2.6. Deposition of Pd(0) Nanoparticles on of Chitosan Microparticles

The prepared chitosan microparticles were functionalized with Pd(0) through a post-loading method. First, chitosan and chitosan/silica microparticles were loaded with Pd²⁺ ions. For this purpose, PdCl₂ (0.004 M) was dissolved in an aqueous solution of hydrochloric acid (0.1 M, pH = 1), and a specific amount of microparticles (50 mg) were added to this solution. The resulting suspension was stirred for 3 h at 800 rpm, and the pH was raised to 12 by adding NaOH. The mixture was further stirred at room temperature for 12 h. Afterwards, the particles were separated via centrifugation (10,000 rpm, 10 min) and placed in an aqueous solution of NaBH₄ (0.075 M), which was stirred for 4 h until the reduction of Pd(II) was completed. The particles were then separated again via centrifugation, washed with distilled water, and dried at 50 °C under reduced pressure.

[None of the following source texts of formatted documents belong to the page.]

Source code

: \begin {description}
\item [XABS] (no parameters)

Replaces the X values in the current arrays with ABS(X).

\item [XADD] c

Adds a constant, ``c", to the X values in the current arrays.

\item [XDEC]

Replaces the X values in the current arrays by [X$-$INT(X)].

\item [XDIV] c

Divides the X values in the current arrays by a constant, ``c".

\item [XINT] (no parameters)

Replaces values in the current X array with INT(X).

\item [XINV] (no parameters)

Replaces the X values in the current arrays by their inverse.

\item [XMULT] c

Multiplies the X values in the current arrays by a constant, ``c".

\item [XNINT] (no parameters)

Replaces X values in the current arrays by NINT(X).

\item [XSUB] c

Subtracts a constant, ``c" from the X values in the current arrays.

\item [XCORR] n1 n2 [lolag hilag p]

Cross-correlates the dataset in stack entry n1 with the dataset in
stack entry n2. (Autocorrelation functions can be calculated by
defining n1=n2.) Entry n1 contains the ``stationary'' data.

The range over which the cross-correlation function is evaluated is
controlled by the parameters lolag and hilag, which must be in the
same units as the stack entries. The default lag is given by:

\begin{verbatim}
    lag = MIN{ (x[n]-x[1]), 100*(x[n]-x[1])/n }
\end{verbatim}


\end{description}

2.7. Catalytic Experiments

All catalysis experiments were carried out under a protective argon atmosphere with overpressure. Before the experiments, an aqueous stock solution of p-nitrophenol (0.001 M) was flushed with argon for 30 min at 25 °C in an ultrasound bath to expel any dissolved oxygen. A volume of this p-nitrophenol solution (5 mL, 0.005 mmol) was added to a vial containing the catalytic particles (~5 mg) and NaBH₄ (1.5 mmol, final concentration of 0.3 M). The reaction mixture was then stirred at 700 rpm at 25 °C in a thermoshaker (MHL23, Hettich Benelux). To follow the reaction progress, aliquots of 100 µL were taken after 0, 10, 30, 60, 120 and 180 min. The aliquots were diluted with 1 mL of distilled water and placed immediately in a freezer at −18 °C to quench any ongoing reactions. Sampled aliquots were analyzed via high-performance liquid chromatography (HPLC) with photodiode-array UV-vis detection (Jasco MD-2018 Plus, Tokyo, Japan). A reverse-phase phenyl-hexyl column (100 × 4.6 mm, 2.6 µm particle size) was used, with a 30/70 mixture of acetonitrile/HCl_aq (0.05 mmol/L) as an eluent. Chromatograms showed two main peaks. The compounds were identified via comparison with such pure standards as 4-nitrophenol (adsorption maximum at 317 nm, retention time R_t = 3 min) and 4-aminophenol (absorption maximum at 273 nm, retention time R_t = 1 min).

3. Results and Discussion

3.1. Preparation of Polysaccharide/Silica Microcapsules by Spray Drying

Ionically cross-linked polysaccharide microcapsules were obtained via spray-drying in combination with ionic gelation to develop water-resistant capsules. This method is simple, performed under mild conditions, and it can give a reproducible yield. The spontaneous gelation reaction was based on the electrostatic attraction between oppositely charged groups of the macromolecules and the cross-linking agent: either amino groups of chitosan and the polyanion triphosphate, or the carboxylate groups of alginate and calcium ions. A three-dimensional entanglement is precipitated from an aqueous solution in the form of hydrogel microparticles.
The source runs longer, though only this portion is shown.